We went through the Surveys and the answers in an informal but efficient manner, and agreed that we should distribute another set for our Twenty-Fifth, and that seemed like something right up my “staying in touch” alley, and I volunteered to do it, and all assented, and that was that. We broke up, and that was the last anyone heard of the idea.

And a month or two ago I got emails from all those guys talking about our Twenty-Fifth, and who’d be staying where, and who would be coming or not coming due to conflicts, and it was a warm moment of reflection of the Best Years of Our Lives, as it were, and the warm, friendly celebration of them we’d had a decade later, and then the radio chatter stopped.

And of course there’s no more Reunions for me. It’s not something I “can’t do.” It’s something I can’t do. Princeton and my Tower Club boys will always be a part of me, of course — a part I never stopped wanting to treasure and never felt I had to be ashamed of. Those four years made me who I am today, and I do not doubt that though I have a long way to go in my avodas Hashem [service of God], I am not entirely dissatisfied, at the admittedly superficial “Survey” level of inquiry, with who I am.

But due tribute having been paid to Auld Lang Syne at The Tenth, I’m finished with all that. What I discarded from Princeton is, I think, gone forever; what I still ought to jettison is still hanging on, a tiger-striped but not life-threatening plaque on my persona; and, as I said, what I took from the “Best Old Place of All” is just plain “Ron Coleman ’85,” which is to say, Ron Coleman.

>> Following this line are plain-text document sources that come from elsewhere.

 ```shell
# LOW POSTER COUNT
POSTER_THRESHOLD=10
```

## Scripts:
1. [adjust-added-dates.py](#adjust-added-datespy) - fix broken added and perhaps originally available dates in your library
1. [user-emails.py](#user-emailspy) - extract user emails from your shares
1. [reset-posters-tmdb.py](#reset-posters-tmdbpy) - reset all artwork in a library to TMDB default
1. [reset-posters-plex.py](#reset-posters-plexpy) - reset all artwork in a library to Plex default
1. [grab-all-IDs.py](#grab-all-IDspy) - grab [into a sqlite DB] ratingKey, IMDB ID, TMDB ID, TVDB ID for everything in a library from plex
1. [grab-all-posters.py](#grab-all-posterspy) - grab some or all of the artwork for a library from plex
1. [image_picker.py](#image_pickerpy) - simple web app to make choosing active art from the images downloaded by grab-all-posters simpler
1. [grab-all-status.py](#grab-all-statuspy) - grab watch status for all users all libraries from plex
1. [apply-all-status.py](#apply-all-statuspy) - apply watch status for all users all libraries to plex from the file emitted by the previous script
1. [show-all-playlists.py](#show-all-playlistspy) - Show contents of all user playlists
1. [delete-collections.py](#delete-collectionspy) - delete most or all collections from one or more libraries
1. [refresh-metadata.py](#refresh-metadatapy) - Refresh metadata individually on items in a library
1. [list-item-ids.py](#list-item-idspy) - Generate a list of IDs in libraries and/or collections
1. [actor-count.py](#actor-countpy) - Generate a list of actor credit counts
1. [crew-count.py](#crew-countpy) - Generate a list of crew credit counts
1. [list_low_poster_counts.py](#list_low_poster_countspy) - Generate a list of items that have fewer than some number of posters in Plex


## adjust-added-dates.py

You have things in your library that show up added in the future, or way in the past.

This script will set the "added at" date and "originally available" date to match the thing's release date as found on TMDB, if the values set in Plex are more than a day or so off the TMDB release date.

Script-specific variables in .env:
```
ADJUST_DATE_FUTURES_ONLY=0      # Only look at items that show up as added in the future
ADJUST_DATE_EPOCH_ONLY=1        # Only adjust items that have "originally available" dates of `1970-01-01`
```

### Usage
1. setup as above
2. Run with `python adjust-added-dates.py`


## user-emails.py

And those friends are, despite a finger-wagging lecture to the contrary I received from a leading figure in kiruv [Jewish outreach] many years ago, always going to be regarded by me, if only viscerally, as friends.

Because they are.

Still, there will be no more paneled libraries, no more tents reeking of stale beer, no more comparative life surveying. The fifteen years that have passed in my life since the Tenth took me across a divide I can never traverse again. This year, like a more famous classmate, I didn’t “go back to Nassau Hall.”

It’s a bittersweet resolution. I’d love to see “everybody,” in theory. But keeping away certainly makes it easier for things, in my mind’s eye, to remain just as they were, too. I consider myself fortunate because I negotiated a balance among what was, what is, and what will never be that works for me and keeps one file folder full of conflict relatively at bay.

And with apologies to those baalei mussar [proponents of demanding Jewish disciplines of self-improvement] who may disagree with the approach, if I refuse to deny completely the old me, but instead use it as a platform on which to stand a hopefully better new one, is this such a terrible way to capture and preserve, tolerably harmless, that side of Paradise?